With the pictures left out, write out exactly the lines of the listing below that run from the line with "<td>9515</td>" through the line with "agent1.sinks.sinkl.type = hdfs".

Listed entries:
● ● ● ● ●

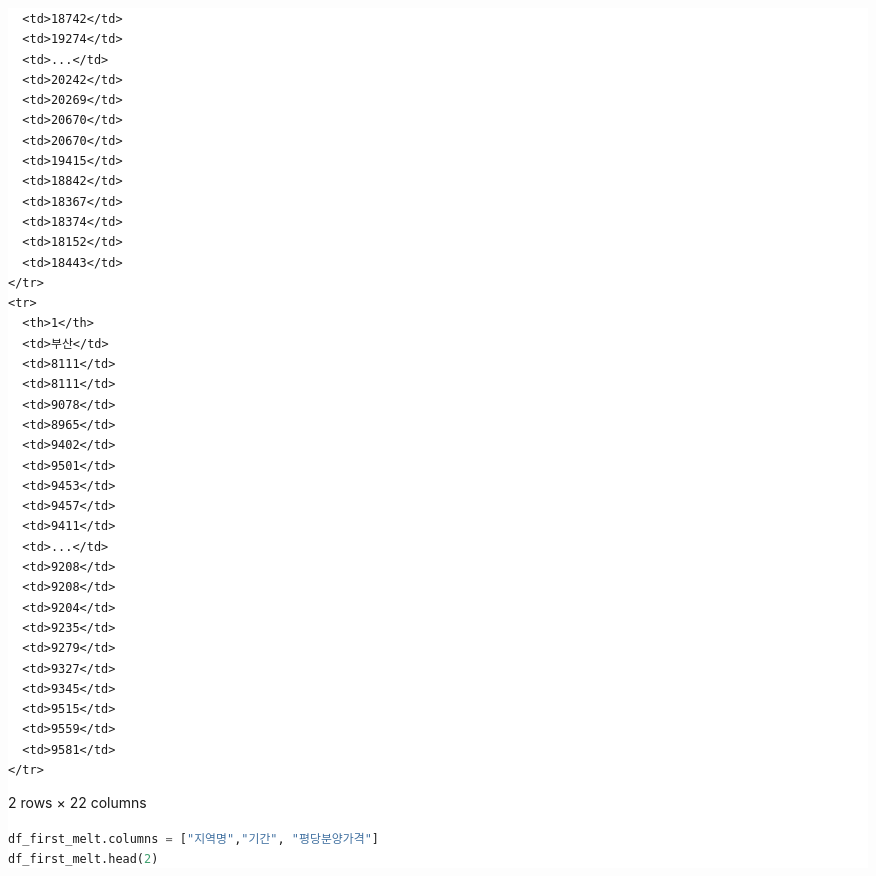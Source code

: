      <td>18742</td>
      <td>19274</td>
      <td>...</td>
      <td>20242</td>
      <td>20269</td>
      <td>20670</td>
      <td>20670</td>
      <td>19415</td>
      <td>18842</td>
      <td>18367</td>
      <td>18374</td>
      <td>18152</td>
      <td>18443</td>
    </tr>
    <tr>
      <th>1</th>
      <td>부산</td>
      <td>8111</td>
      <td>8111</td>
      <td>9078</td>
      <td>8965</td>
      <td>9402</td>
      <td>9501</td>
      <td>9453</td>
      <td>9457</td>
      <td>9411</td>
      <td>...</td>
      <td>9208</td>
      <td>9208</td>
      <td>9204</td>
      <td>9235</td>
      <td>9279</td>
      <td>9327</td>
      <td>9345</td>
      <td>9515</td>
      <td>9559</td>
      <td>9581</td>
    </tr>
  </tbody>
</table>
<p>2 rows × 22 columns</p>
</div>




```python
df_first_melt.columns = ["지역명","기간", "평당분양가격"]
df_first_melt.head(2)
```




<div>
<style scoped>
    .dataframe tbody tr th:only-of-type {
        vertical-align: middle;
    }
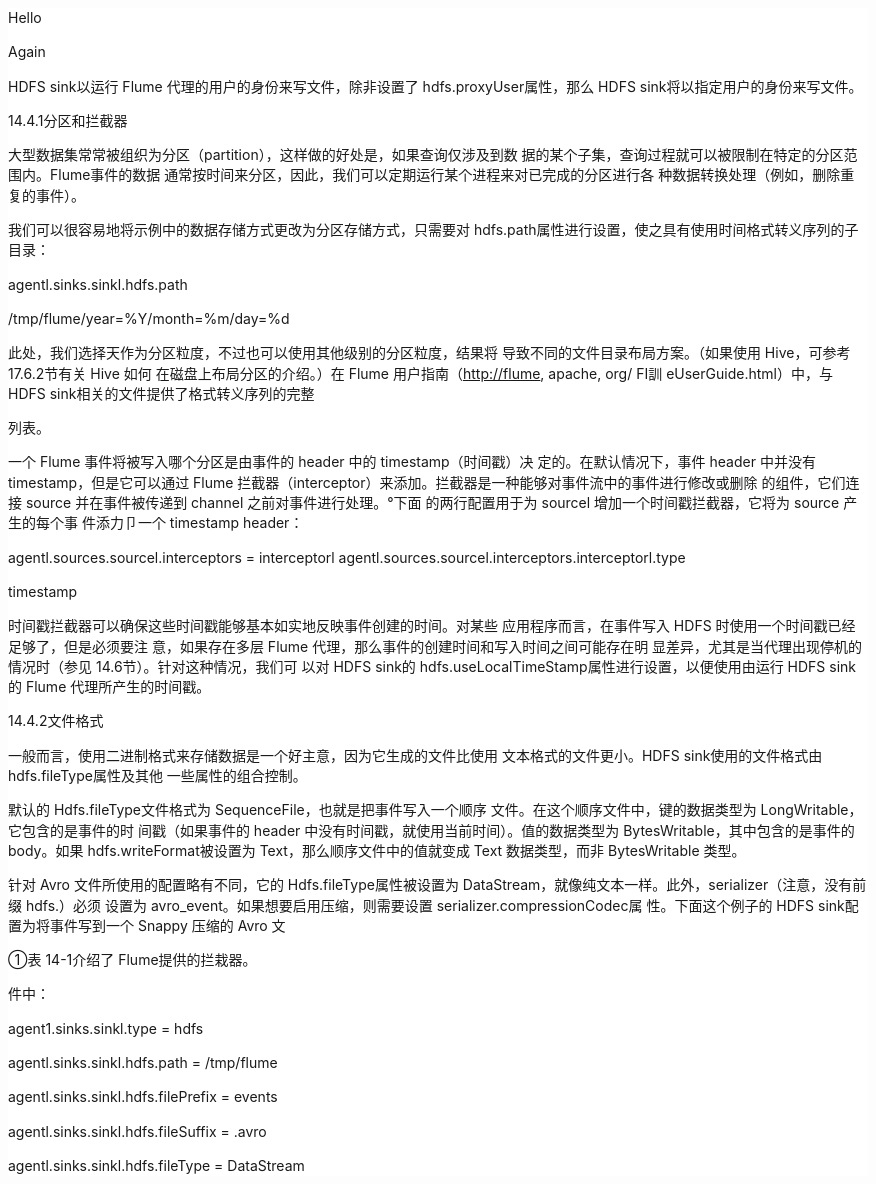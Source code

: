 Hello

Again

HDFS sink以运行 Flume 代理的用户的身份来写文件，除非设置了 hdfs.proxyUser属性，那么 HDFS sink将以指定用户的身份来写文件。

14.4.1分区和拦截器

大型数据集常常被组织为分区（partition），这样做的好处是，如果查询仅涉及到数 据的某个子集，查询过程就可以被限制在特定的分区范围内。Flume事件的数据 通常按时间来分区，因此，我们可以定期运行某个进程来对已完成的分区进行各 种数据转换处理（例如，删除重复的事件）。

我们可以很容易地将示例中的数据存储方式更改为分区存储方式，只需要对 hdfs.path属性进行设置，使之具有使用时间格式转义序列的子目录：

agentl.sinks.sinkl.hdfs.path



/tmp/flume/year=%Y/month=%m/day=%d

此处，我们选择天作为分区粒度，不过也可以使用其他级别的分区粒度，结果将 导致不同的文件目录布局方案。（如果使用 Hive，可参考 17.6.2节有关 Hive 如何 在磁盘上布局分区的介绍。）在 Flume 用户指南（<http://flume>, apache, org/ FI訓 eUserGuide.html）中，与 HDFS sink相关的文件提供了格式转义序列的完整

列表。

一个 Flume 事件将被写入哪个分区是由事件的 header 中的 timestamp（时间戳）决 定的。在默认情况下，事件 header 中并没有 timestamp，但是它可以通过 Flume 拦截器（interceptor）来添加。拦截器是一种能够对事件流中的事件进行修改或删除 的组件，它们连接 source 并在事件被传递到 channel 之前对事件进行处理。°下面 的两行配置用于为 sourcel 增加一个时间戳拦截器，它将为 source 产生的每个事 件添力卩一个 timestamp header：

agentl.sources.sourcel.interceptors = interceptorl agentl.sources.sourcel.interceptors.interceptorl.type

timestamp



时间戳拦截器可以确保这些时间戳能够基本如实地反映事件创建的时间。对某些 应用程序而言，在事件写入 HDFS 时使用一个时间戳已经足够了，但是必须要注 意，如果存在多层 Flume 代理，那么事件的创建时间和写入时间之间可能存在明 显差异，尤其是当代理出现停机的情况时（参见 14.6节）。针对这种情况，我们可 以对 HDFS sink的 hdfs.useLocalTimeStamp属性进行设置，以便使用由运行 HDFS sink的 Flume 代理所产生的时间戳。

14.4.2文件格式

一般而言，使用二进制格式来存储数据是一个好主意，因为它生成的文件比使用 文本格式的文件更小。HDFS sink使用的文件格式由 hdfs.fileType属性及其他 一些属性的组合控制。

默认的 Hdfs.fileType文件格式为 SequenceFile，也就是把事件写入一个顺序 文件。在这个顺序文件中，键的数据类型为 LongWritable，它包含的是事件的时 间戳（如果事件的 header 中没有时间戳，就使用当前时间）。值的数据类型为 BytesWritable，其中包含的是事件的 body。如果 hdfs.writeFormat被设置为 Text，那么顺序文件中的值就变成 Text 数据类型，而非 BytesWritable 类型。

针对 Avro 文件所使用的配置略有不同，它的 Hdfs.fileType属性被设置为 DataStream，就像纯文本一样。此外，serializer（注意，没有前缀 hdfs.）必须 设置为 avro_event。如果想要启用压缩，则需要设置 serializer.compressionCodec属 性。下面这个例子的 HDFS sink配置为将事件写到一个 Snappy 压缩的 Avro 文

①表 14-1介绍了 Flume提供的拦栽器。

件中：

agent1.sinks.sinkl.type = hdfs

agentl.sinks.sinkl.hdfs.path = /tmp/flume

agentl.sinks.sinkl.hdfs.filePrefix = events

agentl.sinks.sinkl.hdfs.fileSuffix = .avro

agentl.sinks.sinkl.hdfs.fileType = DataStream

● ● ● ● ●

Solution to this task:
      <td>9515</td>
      <td>9559</td>
      <td>9581</td>
    </tr>
  </tbody>
</table>
<p>2 rows × 22 columns</p>
</div>




```python
df_first_melt.columns = ["지역명","기간", "평당분양가격"]
df_first_melt.head(2)
```




<div>
<style scoped>
    .dataframe tbody tr th:only-of-type {
        vertical-align: middle;
    }
Source code

: Hello

Again

HDFS sink以运行 Flume 代理的用户的身份来写文件，除非设置了 hdfs.proxyUser属性，那么 HDFS sink将以指定用户的身份来写文件。

14.4.1分区和拦截器

大型数据集常常被组织为分区（partition），这样做的好处是，如果查询仅涉及到数 据的某个子集，查询过程就可以被限制在特定的分区范围内。Flume事件的数据 通常按时间来分区，因此，我们可以定期运行某个进程来对已完成的分区进行各 种数据转换处理（例如，删除重复的事件）。

我们可以很容易地将示例中的数据存储方式更改为分区存储方式，只需要对 hdfs.path属性进行设置，使之具有使用时间格式转义序列的子目录：

agentl.sinks.sinkl.hdfs.path



/tmp/flume/year=%Y/month=%m/day=%d

此处，我们选择天作为分区粒度，不过也可以使用其他级别的分区粒度，结果将 导致不同的文件目录布局方案。（如果使用 Hive，可参考 17.6.2节有关 Hive 如何 在磁盘上布局分区的介绍。）在 Flume 用户指南（<http://flume>, apache, org/ FI訓 eUserGuide.html）中，与 HDFS sink相关的文件提供了格式转义序列的完整

列表。

一个 Flume 事件将被写入哪个分区是由事件的 header 中的 timestamp（时间戳）决 定的。在默认情况下，事件 header 中并没有 timestamp，但是它可以通过 Flume 拦截器（interceptor）来添加。拦截器是一种能够对事件流中的事件进行修改或删除 的组件，它们连接 source 并在事件被传递到 channel 之前对事件进行处理。°下面 的两行配置用于为 sourcel 增加一个时间戳拦截器，它将为 source 产生的每个事 件添力卩一个 timestamp header：

agentl.sources.sourcel.interceptors = interceptorl agentl.sources.sourcel.interceptors.interceptorl.type

timestamp



时间戳拦截器可以确保这些时间戳能够基本如实地反映事件创建的时间。对某些 应用程序而言，在事件写入 HDFS 时使用一个时间戳已经足够了，但是必须要注 意，如果存在多层 Flume 代理，那么事件的创建时间和写入时间之间可能存在明 显差异，尤其是当代理出现停机的情况时（参见 14.6节）。针对这种情况，我们可 以对 HDFS sink的 hdfs.useLocalTimeStamp属性进行设置，以便使用由运行 HDFS sink的 Flume 代理所产生的时间戳。

14.4.2文件格式

一般而言，使用二进制格式来存储数据是一个好主意，因为它生成的文件比使用 文本格式的文件更小。HDFS sink使用的文件格式由 hdfs.fileType属性及其他 一些属性的组合控制。

默认的 Hdfs.fileType文件格式为 SequenceFile，也就是把事件写入一个顺序 文件。在这个顺序文件中，键的数据类型为 LongWritable，它包含的是事件的时 间戳（如果事件的 header 中没有时间戳，就使用当前时间）。值的数据类型为 BytesWritable，其中包含的是事件的 body。如果 hdfs.writeFormat被设置为 Text，那么顺序文件中的值就变成 Text 数据类型，而非 BytesWritable 类型。

针对 Avro 文件所使用的配置略有不同，它的 Hdfs.fileType属性被设置为 DataStream，就像纯文本一样。此外，serializer（注意，没有前缀 hdfs.）必须 设置为 avro_event。如果想要启用压缩，则需要设置 serializer.compressionCodec属 性。下面这个例子的 HDFS sink配置为将事件写到一个 Snappy 压缩的 Avro 文

①表 14-1介绍了 Flume提供的拦栽器。

件中：

agent1.sinks.sinkl.type = hdfs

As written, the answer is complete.